The industry, in prepared testimony, says it has heard the complaints and is trying to respond. "Satisfied customers are the heart of our industry," said Air Transport Association President Carol Hallett in written testimony.
Long waits on runways, lost baggage, long lines at ticket counters. They're all part of the downside of flying these days.
With more people than ever using airlines, Congress and the White House are trying to come up with a passenger bill of rights, reports CBS News Correspondent Lee Cowan.
Under the administration plan, announced Wednesday by Vice President Al Gore, airlines would be required to publicly disclose their flight delay and cancellation policies. They would also have to provide food and restroom facilities during lengthy delays. And compensation would be doubled for passengers who lose baggage or are bumped from flights.
Gore said the administration's initiative "doesn't tell airlines what to do, doesn't try to micromanage their response to these problems, but instead it empowers passengers, with all of the information needed, to make good decisions."
Meanwhile, a House subcommittee on transportation heard horror stories Wednesday from the flying public.
Barbara Plecas of Michigan is one of the Northwest Airlines passengers who spent seven hours in grounded planes in Detroit in January. She says the passengers were denied food and water during their delay.
Patricia Shank says she was held for nine hours aboard a Virgin Atlantic plane at Washington's Dulles Airport, also in January. When she declined to take another plane the next day, the airline refused to return her luggage, which was flown to London. She still has not received a refund.
"We have struck a raw nerve here," committee chairman Bud Shuster, R-Pa., told a packed hearing room. "I can't walk through the halls here without members and constituents telling me their horror stories."
Rep.
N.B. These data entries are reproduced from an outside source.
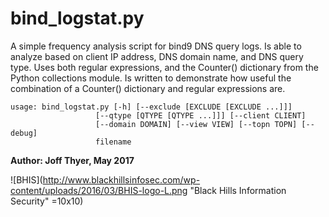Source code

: # bind_logstat.py

A simple frequency analysis script for bind9 DNS query logs.  Is able to analyze based on client IP address, DNS domain name, and DNS query type.  Uses both regular expressions, and the Counter() dictionary from the Python collections module.  Is written to demonstrate how useful the combination of a Counter() dictionary and regular expressions are.


    usage: bind_logstat.py [-h] [--exclude [EXCLUDE [EXCLUDE ...]]]
                       [--qtype [QTYPE [QTYPE ...]]] [--client CLIENT]
                       [--domain DOMAIN] [--view VIEW] [--topn TOPN] [--debug]
                       filename


**Author: Joff Thyer, May 2017**


![BHIS](http://www.blackhillsinfosec.com/wp-content/uploads/2016/03/BHIS-logo-L.png "Black Hills Information Security" =10x10)

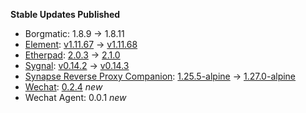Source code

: **Stable Updates Published**

* Borgmatic: 1.8.9 -> 1.8.11
* [Element](https://github.com/element-hq/element-web): [v1.11.67](https://github.com/element-hq/element-web/releases/tag/v1.11.67) -> [v1.11.68](https://github.com/element-hq/element-web/releases/tag/v1.11.68)
* [Etherpad](https://github.com/ether/etherpad-lite): [2.0.3](https://github.com/ether/etherpad-lite/releases/tag/2.0.3) -> [2.1.0](https://github.com/ether/etherpad-lite/releases/tag/2.1.0)
* [Sygnal](https://github.com/matrix-org/sygnal): [v0.14.2](https://github.com/matrix-org/sygnal/releases/tag/v0.14.2) -> [v0.14.3](https://github.com/matrix-org/sygnal/releases/tag/v0.14.3)
* [Synapse Reverse Proxy Companion](https://github.com/nginx/nginx): [1.25.5-alpine](https://github.com/nginx/nginx/releases/tag/release-1.25.5) -> [1.27.0-alpine](https://github.com/nginx/nginx/releases/tag/release-1.27.0)
* [Wechat](https://github.com/duo/matrix-wechat): [0.2.4](https://github.com/duo/matrix-wechat/releases/tag/0.2.4) _new_
* Wechat Agent: 0.0.1 _new_
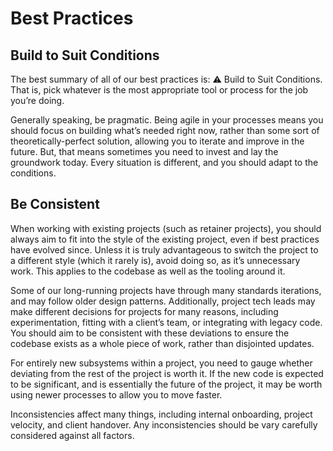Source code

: # Best Practices

## Build to Suit Conditions

The best summary of all of our best practices is: ⚠️ Build to Suit Conditions. That is, pick whatever is the most appropriate tool or process for the job you’re doing.

Generally speaking, be pragmatic. Being agile in your processes means you should focus on building what’s needed right now, rather than some sort of theoretically-perfect solution, allowing you to iterate and improve in the future. But, that means sometimes you need to invest and lay the groundwork today. Every situation is different, and you should adapt to the conditions.

## Be Consistent

When working with existing projects (such as retainer projects), you should always aim to fit into the style of the existing project, even if best practices have evolved since. Unless it is truly advantageous to switch the project to a different style (which it rarely is), avoid doing so, as it’s unnecessary work. This applies to the codebase as well as the tooling around it.

Some of our long-running projects have through many standards iterations, and may follow older design patterns. Additionally, project tech leads may make different decisions for projects for many reasons, including experimentation, fitting with a client’s team, or integrating with legacy code. You should aim to be consistent with these deviations to ensure the codebase exists as a whole piece of work, rather than disjointed updates.

For entirely new subsystems within a project, you need to gauge whether deviating from the rest of the project is worth it. If the new code is expected to be significant, and is essentially the future of the project, it may be worth using newer processes to allow you to move faster.

Inconsistencies affect many things, including internal onboarding, project velocity, and client handover. Any inconsistencies should be vary carefully considered against all factors.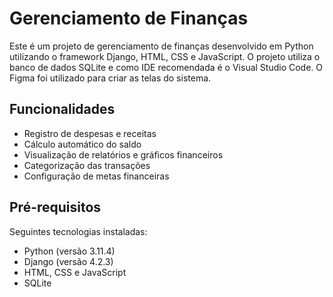 <!DOCTYPE html>
<html>

<head>
  <meta charset="UTF-8">
</head>

<body>
  <h1>Gerenciamento de Finanças</h1>
  

  <p>Este é um projeto de gerenciamento de finanças desenvolvido em Python utilizando o framework Django, HTML, CSS e JavaScript. O projeto utiliza o banco de dados SQLite e como IDE recomendada é o Visual Studio Code. O Figma foi utilizado para criar as telas do sistema.</p>

  <h2>Funcionalidades</h2>
  <ul>
    <li>Registro de despesas e receitas</li>
    <li>Cálculo automático do saldo</li>
    <li>Visualização de relatórios e gráficos financeiros</li>
    <li>Categorização das transações</li>
    <li>Configuração de metas financeiras</li>
  </ul>

  <h2>Pré-requisitos</h2>
  <p>Seguintes tecnologias instaladas:</p>
  <ul>
    <li>Python (versão 3.11.4)</li>
    <li>Django (versão 4.2.3)</li>
    <li>HTML, CSS e JavaScript</li>
    <li>SQLite</li>
  </ul>
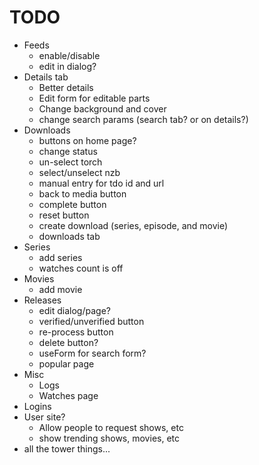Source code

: # TODO

* Feeds
  * enable/disable
  * edit in dialog?
* Details tab
  * Better details
  * Edit form for editable parts
  * Change background and cover
  * change search params (search tab? or on details?)
* Downloads
  * buttons on home page?
  * change status
  * un-select torch
  * select/unselect nzb
  * manual entry for tdo id and url
  * back to media button
  * complete button
  * reset button
  * create download (series, episode, and movie)
  * downloads tab
* Series
  * add series
  * watches count is off
* Movies
  * add movie
* Releases
  * edit dialog/page?
  * verified/unverified button
  * re-process button
  * delete button?
  * useForm for search form?
  * popular page
* Misc
  * Logs
  * Watches page
* Logins
* User site?
    * Allow people to request shows, etc
    * show trending shows, movies, etc
* all the tower things...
Peter DeFazio, D-Or., told airline industry leaders, "You've managed to alienate the most powerful constituencies in America through your practices."
But Northwest Airlines, hammered for bad service during a January snowstorm, thinks legislating better business is too much.
Northwest's Matt Friedman says "We are against the government coming between a company and its customers."
Low fares are still the most valuable commodity the airlines can offer. By asking them to do more, some worry, passengers may end up paying for it.